Again, I don't think they needed to get rid of them to supress the infromation as a number of different options were available. On the other hand, the GC was destroying tens if not hundreds of billions of sentients who didn't toe the line with the Imperial Truth, what do you find so implausable they might accelerate the attrition rate in those few Imperial Army units assigned to the II and XIth Legions? Or just wipe them from the records? There were many Crusade Fleets that weren't attached to a Legion out there on their own. I think it's entirely reasonable that a few went missing when confronted with especially intractable opponents... by the time another Legion was called in, they were in the list of the honored dead.


----------



## Child-of-the-Emperor (Feb 22, 2009)

Malus Darkblade said:


> is *nonexistent*.
> 
> This seems absurd to me that the Imperium could function with the eradication of two primarchs and approximately 200,000 legionnaires.
> 
> ...


I don't think anyone is suggesting they were simply forgotten, certainly not in the short-term. As you say, the Imperial Army who fought and died alongside Legions II and XI would not have simply forgotten them when they were purged from all Imperial Records. Their brother-Primarchs and the other Legions would have remembered them, as would the worlds they brought to compliance. 



Malus Darkblade said:


> This seems absurd to me that the Imperium could function with the eradication of two primarchs and approximately 200,000 legionnaires.

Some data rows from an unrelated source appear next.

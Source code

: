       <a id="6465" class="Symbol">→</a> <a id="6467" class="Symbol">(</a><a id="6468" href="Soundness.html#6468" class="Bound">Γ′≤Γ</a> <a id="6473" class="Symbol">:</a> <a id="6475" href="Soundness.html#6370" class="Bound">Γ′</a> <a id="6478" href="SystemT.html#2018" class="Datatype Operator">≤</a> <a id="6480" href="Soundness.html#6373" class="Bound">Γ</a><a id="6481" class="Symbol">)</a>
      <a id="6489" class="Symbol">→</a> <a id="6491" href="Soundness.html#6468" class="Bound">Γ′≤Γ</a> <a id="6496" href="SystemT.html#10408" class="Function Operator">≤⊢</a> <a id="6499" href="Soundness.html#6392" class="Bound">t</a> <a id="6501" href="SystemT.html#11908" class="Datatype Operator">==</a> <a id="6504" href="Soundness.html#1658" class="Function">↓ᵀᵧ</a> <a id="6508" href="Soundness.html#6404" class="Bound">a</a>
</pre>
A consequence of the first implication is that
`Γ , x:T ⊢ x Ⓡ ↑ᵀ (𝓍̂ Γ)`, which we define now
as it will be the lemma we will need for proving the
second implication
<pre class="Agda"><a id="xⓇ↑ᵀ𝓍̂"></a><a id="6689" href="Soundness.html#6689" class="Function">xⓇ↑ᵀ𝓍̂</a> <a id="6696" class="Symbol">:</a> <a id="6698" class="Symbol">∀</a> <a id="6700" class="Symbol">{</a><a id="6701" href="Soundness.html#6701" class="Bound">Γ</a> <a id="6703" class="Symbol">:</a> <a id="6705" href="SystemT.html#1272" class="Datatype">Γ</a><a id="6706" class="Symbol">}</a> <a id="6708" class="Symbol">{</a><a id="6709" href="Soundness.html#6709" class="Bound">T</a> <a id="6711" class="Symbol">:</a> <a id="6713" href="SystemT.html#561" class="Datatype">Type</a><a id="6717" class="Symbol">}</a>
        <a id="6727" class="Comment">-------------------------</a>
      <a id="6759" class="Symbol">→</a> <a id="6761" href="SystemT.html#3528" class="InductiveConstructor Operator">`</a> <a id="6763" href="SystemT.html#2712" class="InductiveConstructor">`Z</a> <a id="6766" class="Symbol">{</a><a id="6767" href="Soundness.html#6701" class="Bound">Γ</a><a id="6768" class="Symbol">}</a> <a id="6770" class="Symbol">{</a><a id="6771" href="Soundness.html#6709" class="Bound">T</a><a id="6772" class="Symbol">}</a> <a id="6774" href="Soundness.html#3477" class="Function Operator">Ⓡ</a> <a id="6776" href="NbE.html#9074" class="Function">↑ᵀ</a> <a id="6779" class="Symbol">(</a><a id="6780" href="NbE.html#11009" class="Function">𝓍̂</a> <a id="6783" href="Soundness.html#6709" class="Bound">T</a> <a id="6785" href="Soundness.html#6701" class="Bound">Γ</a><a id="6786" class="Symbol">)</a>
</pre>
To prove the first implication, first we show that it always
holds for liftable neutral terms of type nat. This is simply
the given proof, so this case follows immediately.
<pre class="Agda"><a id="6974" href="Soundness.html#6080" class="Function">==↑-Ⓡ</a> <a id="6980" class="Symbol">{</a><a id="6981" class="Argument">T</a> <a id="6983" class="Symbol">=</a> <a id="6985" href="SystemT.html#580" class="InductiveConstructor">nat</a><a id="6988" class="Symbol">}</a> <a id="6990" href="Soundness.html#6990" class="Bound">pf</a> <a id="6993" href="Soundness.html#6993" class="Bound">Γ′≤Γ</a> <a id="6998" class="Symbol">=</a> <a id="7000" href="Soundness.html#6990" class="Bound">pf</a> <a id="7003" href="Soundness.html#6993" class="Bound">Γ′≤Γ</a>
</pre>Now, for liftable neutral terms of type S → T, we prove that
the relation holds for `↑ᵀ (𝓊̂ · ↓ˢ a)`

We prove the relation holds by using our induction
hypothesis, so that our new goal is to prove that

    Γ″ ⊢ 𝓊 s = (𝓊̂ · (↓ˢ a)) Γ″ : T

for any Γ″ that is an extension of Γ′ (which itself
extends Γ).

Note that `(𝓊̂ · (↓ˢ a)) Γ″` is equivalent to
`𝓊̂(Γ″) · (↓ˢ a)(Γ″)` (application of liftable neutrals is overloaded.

This seems to be the crux of your point, to which I would respond: why not? Why couldn't the Imperium, as a whole, function as normal when two Legions and their Primarchs were purged (or otherwise lost)?


----------



## Phoebus (Apr 17, 2010)

A couple of quick points:

While very little is known about the Missing Primarchs and their Legions, the consensus seems to be that all twenty Primarchs had been found before II and XI were expunged from the records. Child-of-the-Emperor has ably compiled the supporting evidence for this. The timeline shown in either _Betrayal_ or _Massacre_ *seemed* to indicate dates for their respective removal, but I believe Laurie Goulding stated they were intended for different events in a thread over at the First Expedition Forums. At any rate, we have a good idea of when Alpharius was found, so we also have a good starting point for when II and XI were disappeared. I bring this up because I don't think this happened early in the Great Crusade.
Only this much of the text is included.